O Brasil nacional tem sido o grande derrotado em face do Brasil municipal. Estamos vendo isso todos os dias no abandono da reforma agrária, no desamparo das populações indígenas despojadas de suas terras, de posse imemorial, nas deturpações da representação política.
De outro lado, a fragilidade política da nação em face da aldeia criou uma elite política negocista e vulnerável, incapaz de dar nascimento a uma elite propriamente nacional, que pudesse assegurar o equilíbrio justo entre o Brasil local e o Brasil nacional.
No entanto, não é no plano das questões nacionais que está, propriamente, o Brasil real, o Brasil de carne e osso. É no plano das questões locais que a população imagina o que possa eventualmente ser o Brasil que julgam nas eleições, porque é o Brasil de sua vida cotidiana, do pão nosso de cada dia, da família, do que nos resta do espírito e da cultura comunitários. O Brasil que enxergamos, mas que não nos enxerga.
Apesar das substanciais diferenças entre âmbitos espaciais, o Brasil nacional vota com a consciência do Brasil local. Quando deputados federais exibem evidências de sua cultura política nas melancólicas falas com que justificam seus votos em questões candentes, ficamos sabendo que são os porta-vozes de uma ideologia de província e de toscas e patriarcais concepções de família, que pensam o Brasil como mera extensão dos municípios que majoritariamente os elegeram. O Brasil nacional tem que negociar suas metas e o atendimento de suas carências propriamente nacionais em condição muito desfavorável, com o Brasil municipal, a nação e a pátria subjugados por bairros e distritos.

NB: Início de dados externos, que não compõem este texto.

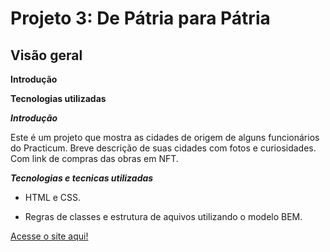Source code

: # Projeto 3: De Pátria para Pátria

## Visão geral

**Introdução** 

**Tecnologias utilizadas** 


***Introdução*** 

  Este é um projeto que mostra as cidades de origem de alguns funcionários do Practicum. Breve descrição de suas cidades com fotos e curiosidades. Com link de compras das obras em NFT.

***Tecnologias e tecnicas utilizadas***  

- HTML e CSS.  

- Regras de classes e estrutura de aquivos utilizando o modelo BEM. 

[Acesse o site aqui!](https://karolinequiteria.github.io/web_project_3_ptbr/)

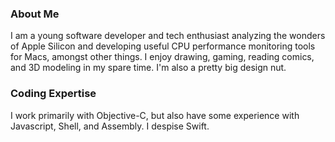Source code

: 
### About Me
I am a young software developer and tech enthusiast analyzing the wonders of Apple Silicon and developing useful CPU performance monitoring tools for Macs, amongst other things. I enjoy drawing, gaming, reading comics, and 3D modeling in my spare time. I'm also a pretty big design nut.

<!--I recently tested out the Apple App Store experience with a simple WatchOS app called Coin Fliporator. You can check it out [here](https://apps.apple.com/us/app/coin-fliporator/id1611054060) if you'd like.-->

### Coding Expertise
I work primarily with Objective-C, but also have some experience with Javascript, Shell, and Assembly. I despise Swift.

<!--### Support
If you would like to support me efforts, you can donate to my [Cash App.](https://cash.app/$bitespotatobacks)-->
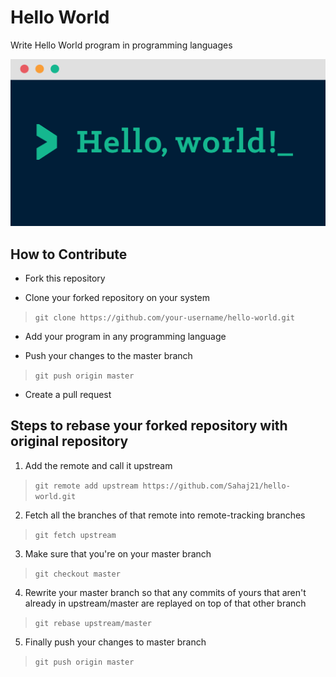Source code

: # Hello World
Write Hello World program in programming languages

![hello-world Image](hello-world.png)

## How to Contribute
- Fork this repository

- Clone your forked repository on your system
> `git clone https://github.com/your-username/hello-world.git`

- Add your program in any programming language

- Push your changes to the master branch
> `git push origin master`

- Create a pull request

## Steps to rebase your forked repository with original repository

1. Add the remote and call it upstream
> `git remote add upstream https://github.com/Sahaj21/hello-world.git`

2. Fetch all the branches of that remote into remote-tracking branches
> `git fetch upstream`

3. Make sure that you're on your master branch
> `git checkout master`

4. Rewrite your master branch so that any commits of yours that aren't already in upstream/master are replayed on top of that other branch
> `git rebase upstream/master`

5. Finally push your changes to master branch
> `git push origin master`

O Brasil localista e do atraso é o Brasil do minimalismo popular. Mas o minimalismo popular também tem os seus problemas. Sua concepção pobre de um Brasil dos pobres apenas sacramenta a pobreza como graça divina, a do despojamento, da desambição, do inconformismo conformista que nega as conquistas humanas só possíveis na competência para gerar mais riqueza do que a meramente necessária à mera sobrevivência dos virtuosos.
As esquerdas, com razoável clareza, têm questionado o outro minimalismo, o minimalismo tecnocrático. Aquele que, em nome da maximização da economia de grande escala, impõe ao país o abandono das obrigações do Estado para com todos aqueles que são apenas simples cidadãos, os credores que são tratados como devedores. As obrigações da justiça social, da decência política, do amparo aos desvalidos, da opção preferencial pela educação de alto nível, da igualdade como parâmetro de referência de todas as suas políticas. A ideologia do minimalismo oficial gesta e justifica as técnicas de usurpação de direitos, não em nome do país, mas em nome daqueles que vivem do poder e de parasitar o poder.
É significativo que na ceifa de custos e irracionalidades do sistema econômico não se ceife os excessos do poder político, dos três poderes, o descabido do demasiado que dá aos que mandam estilos e modos de senhores feudais.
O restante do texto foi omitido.